As this is a crash and something is definitely wrong, the information
collection process might fail.

key_buffer_size=8388608
read_buffer_size=131072
max_used_connections=3
max_threads=151
thread_count=3
connection_count=2
It is possible that mysqld could use up to 
key_buffer_size + (read_buffer_size + sort_buffer_size)*max_threads = 68136 K  bytes of memory
Hope that's ok; if not, decrease some variables in the equation.
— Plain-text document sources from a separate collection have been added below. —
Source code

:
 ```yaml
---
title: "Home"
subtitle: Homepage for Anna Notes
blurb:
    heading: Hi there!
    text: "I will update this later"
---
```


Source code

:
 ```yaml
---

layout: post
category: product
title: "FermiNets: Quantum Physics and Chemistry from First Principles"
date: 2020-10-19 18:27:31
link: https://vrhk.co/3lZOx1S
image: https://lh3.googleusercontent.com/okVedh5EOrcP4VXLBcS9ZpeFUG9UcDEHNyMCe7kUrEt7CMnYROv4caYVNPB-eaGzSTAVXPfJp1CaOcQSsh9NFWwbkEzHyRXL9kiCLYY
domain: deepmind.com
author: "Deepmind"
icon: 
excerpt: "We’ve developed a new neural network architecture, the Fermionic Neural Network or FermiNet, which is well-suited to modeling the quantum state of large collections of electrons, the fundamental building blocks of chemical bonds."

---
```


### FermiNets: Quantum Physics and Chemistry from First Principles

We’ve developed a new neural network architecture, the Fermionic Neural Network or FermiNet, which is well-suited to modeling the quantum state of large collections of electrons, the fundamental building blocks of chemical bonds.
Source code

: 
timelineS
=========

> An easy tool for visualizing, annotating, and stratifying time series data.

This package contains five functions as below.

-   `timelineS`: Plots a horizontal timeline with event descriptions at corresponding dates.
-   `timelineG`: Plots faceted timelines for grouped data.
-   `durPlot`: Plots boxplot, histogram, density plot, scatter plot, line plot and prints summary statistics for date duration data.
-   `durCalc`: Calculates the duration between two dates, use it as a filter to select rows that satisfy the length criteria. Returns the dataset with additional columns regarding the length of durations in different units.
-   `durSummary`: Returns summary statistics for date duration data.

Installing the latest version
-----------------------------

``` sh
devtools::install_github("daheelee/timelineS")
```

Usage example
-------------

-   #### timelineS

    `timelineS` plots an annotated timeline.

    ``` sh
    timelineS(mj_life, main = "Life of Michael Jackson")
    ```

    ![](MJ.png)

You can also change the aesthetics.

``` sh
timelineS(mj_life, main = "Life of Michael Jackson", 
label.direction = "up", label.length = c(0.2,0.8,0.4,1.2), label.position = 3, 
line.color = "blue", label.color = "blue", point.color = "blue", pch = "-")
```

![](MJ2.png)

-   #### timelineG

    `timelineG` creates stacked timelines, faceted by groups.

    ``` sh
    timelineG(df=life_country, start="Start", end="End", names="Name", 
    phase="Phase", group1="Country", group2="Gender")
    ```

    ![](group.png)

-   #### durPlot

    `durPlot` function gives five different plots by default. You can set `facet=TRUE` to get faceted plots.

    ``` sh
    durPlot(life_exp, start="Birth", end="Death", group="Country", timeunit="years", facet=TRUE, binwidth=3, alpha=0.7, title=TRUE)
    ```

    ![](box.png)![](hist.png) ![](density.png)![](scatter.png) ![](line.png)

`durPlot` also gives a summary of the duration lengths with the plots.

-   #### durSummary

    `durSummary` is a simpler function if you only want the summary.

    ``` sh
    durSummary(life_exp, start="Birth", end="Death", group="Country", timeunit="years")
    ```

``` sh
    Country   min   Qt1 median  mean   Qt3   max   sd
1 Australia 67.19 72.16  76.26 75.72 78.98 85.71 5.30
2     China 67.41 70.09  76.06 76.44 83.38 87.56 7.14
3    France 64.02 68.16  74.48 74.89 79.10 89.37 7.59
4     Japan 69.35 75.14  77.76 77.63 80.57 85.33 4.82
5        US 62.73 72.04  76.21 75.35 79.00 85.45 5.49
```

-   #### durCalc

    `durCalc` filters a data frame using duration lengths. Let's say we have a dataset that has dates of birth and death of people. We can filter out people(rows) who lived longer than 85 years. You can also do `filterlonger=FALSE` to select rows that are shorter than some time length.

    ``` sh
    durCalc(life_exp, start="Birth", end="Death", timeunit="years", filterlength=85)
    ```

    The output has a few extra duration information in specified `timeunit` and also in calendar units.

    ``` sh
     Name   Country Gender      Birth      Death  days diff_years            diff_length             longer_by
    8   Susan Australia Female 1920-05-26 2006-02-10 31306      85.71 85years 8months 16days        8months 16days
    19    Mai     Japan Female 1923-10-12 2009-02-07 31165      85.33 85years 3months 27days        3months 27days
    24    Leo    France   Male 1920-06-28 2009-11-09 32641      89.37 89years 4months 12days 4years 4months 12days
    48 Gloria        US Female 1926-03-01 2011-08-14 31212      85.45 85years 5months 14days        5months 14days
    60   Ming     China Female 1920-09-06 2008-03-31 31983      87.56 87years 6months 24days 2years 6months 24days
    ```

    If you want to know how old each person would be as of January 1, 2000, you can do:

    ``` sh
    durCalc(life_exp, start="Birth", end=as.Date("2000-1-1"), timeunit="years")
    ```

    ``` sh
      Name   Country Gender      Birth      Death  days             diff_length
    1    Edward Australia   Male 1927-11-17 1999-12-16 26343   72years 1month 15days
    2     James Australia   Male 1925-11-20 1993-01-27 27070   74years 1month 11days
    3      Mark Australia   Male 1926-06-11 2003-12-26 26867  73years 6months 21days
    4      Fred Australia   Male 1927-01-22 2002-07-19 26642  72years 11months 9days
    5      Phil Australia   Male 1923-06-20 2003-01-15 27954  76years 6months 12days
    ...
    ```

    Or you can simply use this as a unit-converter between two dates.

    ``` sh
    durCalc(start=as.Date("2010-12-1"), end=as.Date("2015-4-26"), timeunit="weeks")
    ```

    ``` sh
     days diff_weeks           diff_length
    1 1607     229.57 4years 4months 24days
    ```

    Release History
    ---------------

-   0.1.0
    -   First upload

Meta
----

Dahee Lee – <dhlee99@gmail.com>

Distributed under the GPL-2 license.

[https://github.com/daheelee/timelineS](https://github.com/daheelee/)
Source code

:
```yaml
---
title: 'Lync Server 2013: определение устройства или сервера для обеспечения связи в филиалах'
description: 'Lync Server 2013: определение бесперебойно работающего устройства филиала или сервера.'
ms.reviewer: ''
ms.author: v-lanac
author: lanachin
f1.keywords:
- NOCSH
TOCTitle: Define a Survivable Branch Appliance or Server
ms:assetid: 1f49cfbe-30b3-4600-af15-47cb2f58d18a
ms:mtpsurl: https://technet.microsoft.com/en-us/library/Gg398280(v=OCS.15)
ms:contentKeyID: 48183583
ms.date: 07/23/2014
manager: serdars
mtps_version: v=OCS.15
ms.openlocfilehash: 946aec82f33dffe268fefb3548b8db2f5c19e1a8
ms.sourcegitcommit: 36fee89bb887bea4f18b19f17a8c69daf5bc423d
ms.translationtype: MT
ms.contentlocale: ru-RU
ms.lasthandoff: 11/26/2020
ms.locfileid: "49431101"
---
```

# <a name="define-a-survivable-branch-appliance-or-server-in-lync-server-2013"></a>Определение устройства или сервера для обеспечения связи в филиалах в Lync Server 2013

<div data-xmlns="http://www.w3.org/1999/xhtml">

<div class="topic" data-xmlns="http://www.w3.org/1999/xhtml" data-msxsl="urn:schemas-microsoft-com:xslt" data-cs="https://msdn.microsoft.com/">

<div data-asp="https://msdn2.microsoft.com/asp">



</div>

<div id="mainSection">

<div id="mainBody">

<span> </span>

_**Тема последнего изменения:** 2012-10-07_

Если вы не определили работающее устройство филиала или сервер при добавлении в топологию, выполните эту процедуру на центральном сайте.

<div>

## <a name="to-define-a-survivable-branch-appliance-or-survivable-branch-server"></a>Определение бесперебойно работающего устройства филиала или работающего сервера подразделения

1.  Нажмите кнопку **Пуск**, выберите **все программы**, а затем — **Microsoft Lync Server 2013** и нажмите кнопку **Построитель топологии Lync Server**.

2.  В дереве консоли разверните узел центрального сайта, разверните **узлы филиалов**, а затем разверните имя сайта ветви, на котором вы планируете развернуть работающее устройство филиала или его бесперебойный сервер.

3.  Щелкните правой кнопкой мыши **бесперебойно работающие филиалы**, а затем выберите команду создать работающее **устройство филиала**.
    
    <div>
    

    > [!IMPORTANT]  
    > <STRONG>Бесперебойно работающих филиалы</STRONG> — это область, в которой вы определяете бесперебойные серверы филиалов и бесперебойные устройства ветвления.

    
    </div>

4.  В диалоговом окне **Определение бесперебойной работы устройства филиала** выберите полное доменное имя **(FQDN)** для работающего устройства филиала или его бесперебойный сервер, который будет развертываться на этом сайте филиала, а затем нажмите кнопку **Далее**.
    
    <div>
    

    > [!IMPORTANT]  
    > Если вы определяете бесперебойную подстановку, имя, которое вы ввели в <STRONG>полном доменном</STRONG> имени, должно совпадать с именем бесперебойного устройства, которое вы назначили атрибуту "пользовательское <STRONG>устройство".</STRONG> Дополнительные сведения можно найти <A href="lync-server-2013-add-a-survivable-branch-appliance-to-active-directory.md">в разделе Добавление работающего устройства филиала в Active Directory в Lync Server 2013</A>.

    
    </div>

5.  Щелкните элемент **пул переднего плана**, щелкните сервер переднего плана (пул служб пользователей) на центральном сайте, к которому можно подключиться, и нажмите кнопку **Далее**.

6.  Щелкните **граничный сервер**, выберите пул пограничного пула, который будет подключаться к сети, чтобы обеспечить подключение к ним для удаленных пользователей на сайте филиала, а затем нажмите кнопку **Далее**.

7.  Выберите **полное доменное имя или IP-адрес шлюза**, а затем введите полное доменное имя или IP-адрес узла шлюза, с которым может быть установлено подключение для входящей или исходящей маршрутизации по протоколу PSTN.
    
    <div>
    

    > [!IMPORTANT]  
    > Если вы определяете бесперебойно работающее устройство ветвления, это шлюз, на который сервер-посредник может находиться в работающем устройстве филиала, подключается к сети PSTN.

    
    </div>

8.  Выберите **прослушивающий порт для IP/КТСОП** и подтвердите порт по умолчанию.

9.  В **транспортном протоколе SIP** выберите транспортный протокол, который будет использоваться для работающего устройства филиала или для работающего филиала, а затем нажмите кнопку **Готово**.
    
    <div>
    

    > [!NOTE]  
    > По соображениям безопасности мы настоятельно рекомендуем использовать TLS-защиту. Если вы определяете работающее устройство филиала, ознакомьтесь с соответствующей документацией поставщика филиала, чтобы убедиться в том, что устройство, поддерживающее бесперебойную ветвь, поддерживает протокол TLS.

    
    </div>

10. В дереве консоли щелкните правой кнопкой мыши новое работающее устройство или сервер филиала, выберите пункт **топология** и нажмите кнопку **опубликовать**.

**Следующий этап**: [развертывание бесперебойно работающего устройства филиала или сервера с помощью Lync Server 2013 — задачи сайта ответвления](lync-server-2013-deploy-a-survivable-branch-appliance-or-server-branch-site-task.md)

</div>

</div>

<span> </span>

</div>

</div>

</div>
Thread pointer: 0x7fa9ac017150
Attempting backtrace. You can use the following information to find out
where mysqld died. If you see no messages after this, something went
terribly wrong...
stack_bottom = 7fa9e929ec70 thread_stack 0x46000
/usr/sbin/mysqld(my_print_stacktrace+0x3d) [0x1904fcd]
/usr/sbin/mysqld(handle_fatal_signal+0x4d1) [0xe443c1]
/lib64/libpthread.so.0(+0xf5e0) [0x7fa9f8ecc5e0]
/usr/sbin/mysqld(thd_get_ha_data+0xa) [0xc01fda]
/usr/sbin/mysqld() [0xf1e613]
/usr/sbin/mysqld(plugin_foreach_with_mask(THD*, bool (**)(THD*, st_plugin_int*, void*), int, unsigned int, void*)+0x199) [0xb9f529]
/usr/sbin/mysqld(plugin_foreach_with_mask(THD*, bool (*)(THD*, st_plugin_int*, void*), int, unsigned int, void*)+0x2c) [0xb9f6ec]
/usr/sbin/mysqld(THD::awake(THD::killed_state)+0x228) [0xb385c8]
/usr/lib64/mysql/plugin/group_replication.so(Applier_module::terminate_applier_thread()+0x133) [0x7fa9cba48113]
/usr/lib64/mysql/plugin/group_replication.so(configure_and_start_applier_module()+0x10c) [0x7fa9cba6c03c]
/usr/lib64/mysql/plugin/group_replication.so(initialize_plugin_and_join(enum_plugin_con_isolation, Delayed_initialization_thread*)+0x4fa) [0x7fa9cba7385a]
/usr/lib64/mysql/plugin/group_replication.so(plugin_group_replication_start(char**)+0x6bf) [0x7fa9cba73fef]
/usr/sbin/mysqld(group_replication_start(char**)+0x9c) [0x106dacc]
/usr/sbin/mysqld(mysql_execute_command(THD*, bool)+0x2360) [0xb835f0]
/usr/sbin/mysqld(mysql_parse(THD*, Parser_state*)+0x37c) [0xb8578c]
/usr/sbin/mysqld(dispatch_command(THD*, COM_DATA const*, enum_server_command)+0x1db3) [0xb87753]
/usr/sbin/mysqld(do_command(THD*)+0x1a8) [0xb88358]
/usr/sbin/mysqld() [0xe37378]
/usr/sbin/mysqld() [0x1d5e7ef]
/lib64/libpthread.so.0(+0x7e25) [0x7fa9f8ec4e25]
/lib64/libc.so.6(clone+0x6d) [0x7fa9f72ae34d]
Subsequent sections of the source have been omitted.